You still here? Last chance! Okay…here we go.


The original utility was created by Ken Thompson back at Bell Labs in 1975. The man page for it is still available online. While not true, grep does have a history of being created overnight, but we’ll circle back to that in a moment.

Part of the core functionality for grep was part of the ed text editor (also developed by Ken Thompson). The issue with ed and searching for regular expressions is that you couldn’t do it with large files due to the fact that the data was held in memory. Thompson had the idea to strip that functionality out into its own separate program. He kept it to himself and called it s (for search) or something similar (classic Unix command names). When Unix was being heavily developed, Thompson didn’t want to be the benevolent dictator for life. He wanted to make sure that there as a consensus, or an agreement between the other developers of what would be put in the /bin directory. So he kept it to himself, in his own directory.

His boss, Doug McIlroy, came to him and said it would be wonderful if there was a program to search through files. Ken said he think about it over over night, and would try to come up with something. >.> He took his code, and fixed up the bugs he meant to fix. About an hours worth of work, and the following day presented it to Doug McIlroy. Ecstatic about this, it was put in the /bin directory.

Afterwards, an actual name for the program needed to be created. This comes back to the ed text editor. In ed, there’s command g for global. So you can type g/stuff/d and it will search globally, find stuff and the d is for delete. If you can see where this is going, you can use p for print, and stuff can be any regular expression. So it comes to g/re/p global / regular expression / print, and thus the name stuck.

Remember, this is for the Unix operating system. This is proprietary software. Now comes along the GNU Foundation. They want to make a free (as in freedom) and open source replacement for Unix software without copying its proprietary source code. I don’t know too much history about GNU grep but know that Mike Haertel created the GNU version sometime in 1988. However, there is a mention of grep in the January 1987 issue of GNU’s Bulletin.

Then comes the BSD version of grep. I know, I know. If you’re curious about which version you’re using you can type grep -v and it will tell you if you’re using a BSD version or the GNU version. The earliest I can find this version is ~2001 from the OpenBSD repo. The version of grep in FreeBSD comes from a project called freegrep, created by James Howard, and the OpenBSD version. As of this writing, grep on FreeBSD has almost exactly the same functionality as GNU grep, except it’s under a BSD licence instead of the GPL.

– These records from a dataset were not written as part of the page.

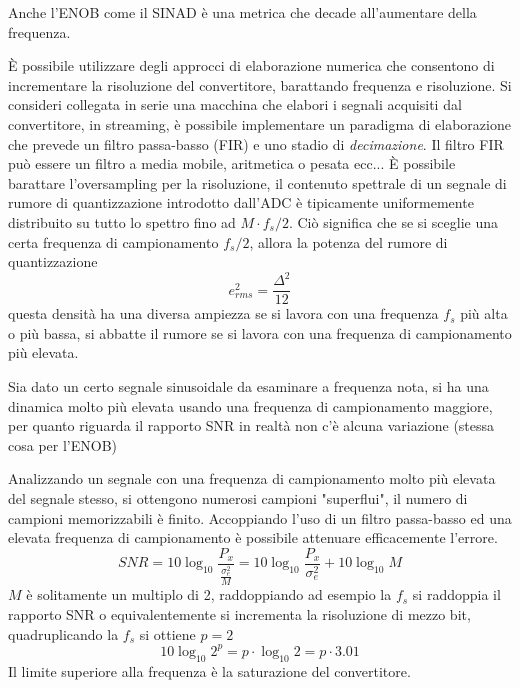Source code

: Anche l'ENOB come il SINAD è una metrica che decade all'aumentare della frequenza.

È possibile utilizzare degli approcci di elaborazione numerica che consentono 
di incrementare la risoluzione del convertitore, barattando frequenza e 
risoluzione.
Si consideri collegata in serie una macchina che elabori i segnali acquisiti 
dal convertitore, in streaming, è possibile implementare un paradigma di 
elaborazione
che prevede un filtro passa-basso (FIR) e uno stadio di \textit{decimazione}. 
Il filtro FIR può essere un filtro a media mobile, aritmetica o pesata ecc... È 
possibile barattare l'oversampling per la risoluzione, il contenuto spettrale 
di un segnale di rumore di quantizzazione introdotto dall'ADC è tipicamente 
uniformemente distribuito su tutto lo spettro fino ad $M\cdot f_s/2$. Ciò 
significa che se si sceglie una certa frequenza di campionamento $f_s/2$, allora
la potenza del rumore di quantizzazione
$$
e^2_{rms} = \frac{\Delta^2}{12} 
$$
questa densità ha una diversa ampiezza se si lavora con una frequenza $f_s$ più 
alta o 
più bassa, si abbatte il rumore se si lavora con una frequenza di campionamento 
più elevata.

Sia dato un certo segnale sinusoidale da esaminare a frequenza nota, si ha una 
dinamica molto più elevata usando una frequenza di campionamento maggiore, per 
quanto riguarda il rapporto SNR in realtà non c'è alcuna variazione (stessa 
cosa per l'ENOB)

Analizzando un segnale con una frequenza di campionamento molto più elevata del 
segnale stesso, si ottengono numerosi campioni "superflui", il numero di 
campioni memorizzabili è finito. Accoppiando l'uso di un filtro passa-basso ed 
una elevata frequenza di campionamento è possibile attenuare efficacemente 
l'errore.
$$
SNR = 10\log_{10} \frac{P_x}{\frac{\sigma_e^2}{M}} = 10\log_{10} \frac{P_x}{\sigma_e^2} + 10\log_{10}M
$$
$M$ è solitamente un multiplo di 2, raddoppiando ad esempio la $f_s$ si 
raddoppia il rapporto SNR o equivalentemente si incrementa la risoluzione di 
mezzo bit, quadruplicando la $f_s$ si ottiene $p = 2$
$$
10\log_{10}2^p = p\cdot \log_{10}2 = p\cdot 3.01
$$
Il limite superiore alla frequenza è la saturazione del convertitore.

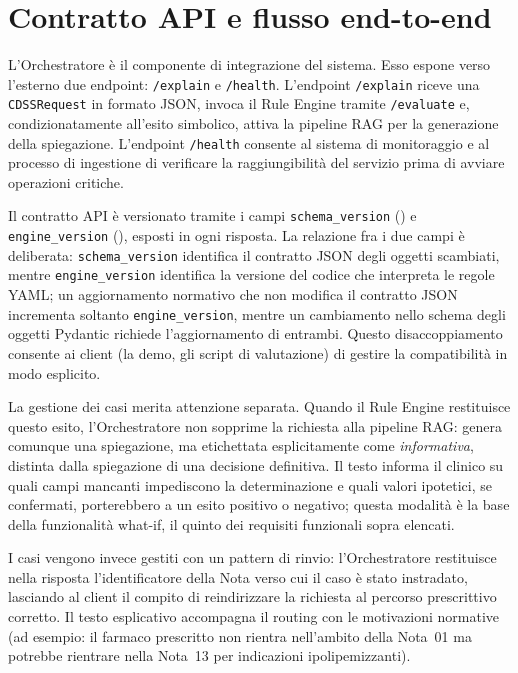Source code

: \section{Contratto API e flusso end-to-end}
\label{sec:orchestrazione}

L'Orchestratore è il componente di integrazione del sistema.
Esso espone verso l'esterno due endpoint: \texttt{/explain} e \texttt{/health}.
L'endpoint \texttt{/explain} riceve una \texttt{CDSSRequest} in formato JSON,
invoca il Rule Engine tramite \texttt{/evaluate} e, condizionatamente
all'esito simbolico, attiva la pipeline RAG per la generazione della
spiegazione.
L'endpoint \texttt{/health} consente al sistema di monitoraggio e al
processo di ingestione di verificare la raggiungibilità del servizio
prima di avviare operazioni critiche.

Il contratto API è versionato tramite i campi \texttt{schema\_version}
(\schemaversion) e \texttt{engine\_version} (\engineversion), esposti
in ogni risposta.
La relazione fra i due campi è deliberata: \texttt{schema\_version}
identifica il contratto JSON degli oggetti scambiati, mentre
\texttt{engine\_version} identifica la versione del codice che interpreta
le regole YAML; un aggiornamento normativo che non modifica il contratto
JSON incrementa soltanto \texttt{engine\_version}, mentre un cambiamento
nello schema degli oggetti Pydantic richiede l'aggiornamento di entrambi.
Questo disaccoppiamento consente ai client (la demo, gli script di valutazione)
di gestire la compatibilità in modo esplicito.

La gestione dei casi  merita attenzione separata.
Quando il Rule Engine restituisce questo esito, l'Orchestratore non sopprime
la richiesta alla pipeline RAG: genera comunque una spiegazione, ma
etichettata esplicitamente come \emph{informativa}, distinta dalla spiegazione
di una decisione definitiva.
Il testo informa il clinico su quali campi mancanti impediscono la
determinazione e quali valori ipotetici, se confermati, porterebbero
a un esito positivo o negativo; questa modalità è la base della funzionalità
what-if, il quinto dei requisiti funzionali sopra elencati.

I casi  vengono invece gestiti con un pattern di rinvio:
l'Orchestratore restituisce nella risposta l'identificatore della Nota
verso cui il caso è stato instradato, lasciando al client il compito
di reindirizzare la richiesta al percorso prescrittivo corretto.
Il testo esplicativo accompagna il routing con le motivazioni normative
(ad esempio: il farmaco prescritto non rientra nell'ambito della Nota~01
ma potrebbe rientrare nella Nota~13 per indicazioni ipolipemizzanti).

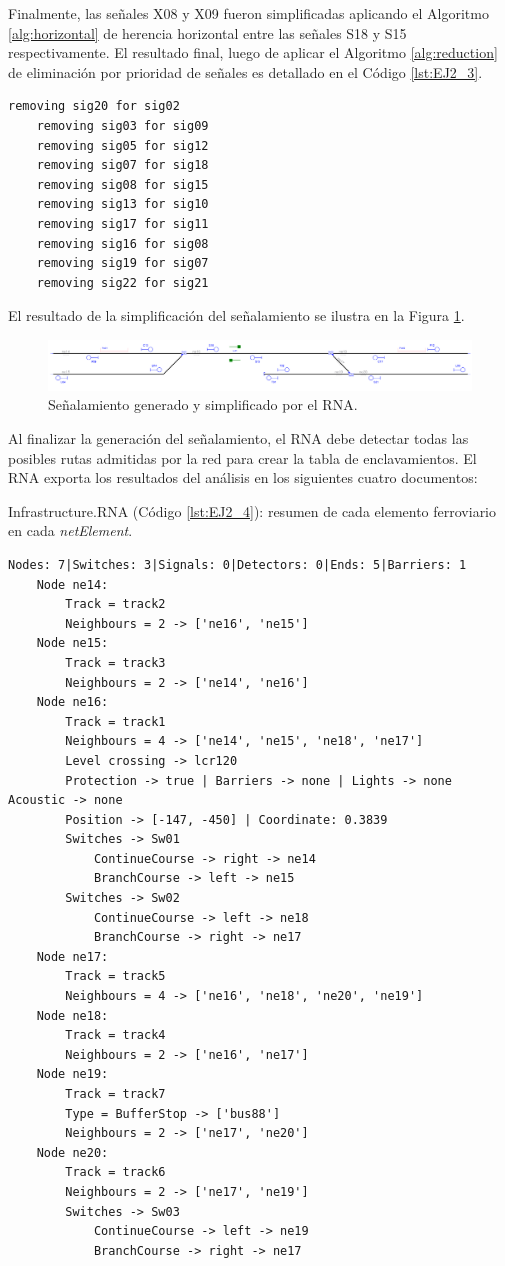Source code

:	Finalmente, las señales X08 y X09 fueron simplificadas aplicando el Algoritmo \ref{alg:horizontal} de herencia horizontal entre las señales S18 y S15 respectivamente. El resultado final, luego de aplicar el Algoritmo \ref{alg:reduction} de eliminación por prioridad de señales es detallado en el Código \ref{lst:EJ2_3}.

	\begin{lstlisting}[language = {}, caption = Reducción de señalamiento por prioridad de señales, label = {lst:EJ2_3}]
	removing sig20 for sig02
	removing sig03 for sig09
	removing sig05 for sig12
	removing sig07 for sig18
	removing sig08 for sig15
	removing sig13 for sig10
	removing sig17 for sig11
	removing sig16 for sig08
	removing sig19 for sig07
	removing sig22 for sig21
	\end{lstlisting}

	El resultado de la simplificación del señalamiento se ilustra en la Figura \ref{fig:EJ2_7}.

	 \begin{figure}[H]
		\centering
		\includegraphics[width=1\textwidth]{resultados-obtenidos/ejemplo2/images/2_RNA.png}
		\centering\caption{Señalamiento generado y simplificado por el RNA.}
		\label{fig:EJ2_7}
	\end{figure}
	
	Al finalizar la generación del señalamiento, el RNA debe detectar todas las posibles rutas admitidas por la red para crear la tabla de enclavamientos. El RNA exporta los resultados del análisis en los siguientes cuatro documentos:
	
	Infrastructure.RNA (Código \ref{lst:EJ2_4}): resumen de cada elemento ferroviario en cada \textit{netElement}.

	\begin{lstlisting}[language = {}, caption = Infrastructure.RNA, label = {lst:EJ2_4}]
	Nodes: 7|Switches: 3|Signals: 0|Detectors: 0|Ends: 5|Barriers: 1
	Node ne14:
		Track = track2
		Neighbours = 2 -> ['ne16', 'ne15']
	Node ne15:
		Track = track3
		Neighbours = 2 -> ['ne14', 'ne16']
	Node ne16:
		Track = track1
		Neighbours = 4 -> ['ne14', 'ne15', 'ne18', 'ne17']
		Level crossing -> lcr120
		Protection -> true | Barriers -> none | Lights -> none Acoustic -> none
		Position -> [-147, -450] | Coordinate: 0.3839
		Switches -> Sw01
			ContinueCourse -> right -> ne14
			BranchCourse -> left -> ne15
		Switches -> Sw02
			ContinueCourse -> left -> ne18
			BranchCourse -> right -> ne17
	Node ne17:
		Track = track5
		Neighbours = 4 -> ['ne16', 'ne18', 'ne20', 'ne19']
	Node ne18:
		Track = track4
		Neighbours = 2 -> ['ne16', 'ne17']
	Node ne19:
		Track = track7
		Type = BufferStop -> ['bus88']
		Neighbours = 2 -> ['ne17', 'ne20']
	Node ne20:
		Track = track6
		Neighbours = 2 -> ['ne17', 'ne19']
		Switches -> Sw03
			ContinueCourse -> left -> ne19
			BranchCourse -> right -> ne17
	\end{lstlisting}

If you want to know more, I recommend you check out this article by Benjamin Rualthanzauva, as he had a few correspondence with Ken and a few others. There’s also a wonderful interview with Ken Thompson. I’ve queued it up to the part about grep but the whole interview is fascinating. There’s also a great segment from Computerphile on grep as well with Brian Kernighan

Alternatives and Variants

Because of its huge success ੭•̀ω•́)੭̸*✩⁺˚ There are bound to be similar programs trying to solve the same problem in different ways. I’ve put a list of a few different programs that you might want to look into after you’ve tried your hand at grep. Who knows, maybe one of them satisfies a use-case that grep cannot.

  • egrep: stands for Extended grep. This version had a better mechanism when it came to searching for regular expressions. While you can still find egrep on your system, its functionality has been implemented into the standard tool using grep -E.
  • fgrep: stands for Fixed grep. This was a version of grep that focused solely on matching strings, as it did not recognize regular expressions. Similar to egrep the functionality of fgrep has also been incorporated and can be invoked with grep -F.
  • git grep: a git command that is very similar to grep. The key difference is that it will only search through files that are tracked by the git repo. It has other git only features that can be incorporated into the search.
  • ugrep: universal grep. It considers itself a high-performance file system search utility. It also has the ability to search through compressed archives, eliminating the need for tools like zgrep, bzgrep, or xzgrep (I’ll cover these in a different article).
  • ack: a search tool designed for developers. It is best used over large heterogeneous trees of source code.
  • The Silver Searcher: also known as ag. Is a A code searching tool similar to ack, with a focus on speed.
  • ripgrep: or the rg command. Fastest searching tool. Check out the benchmarks on their Github page.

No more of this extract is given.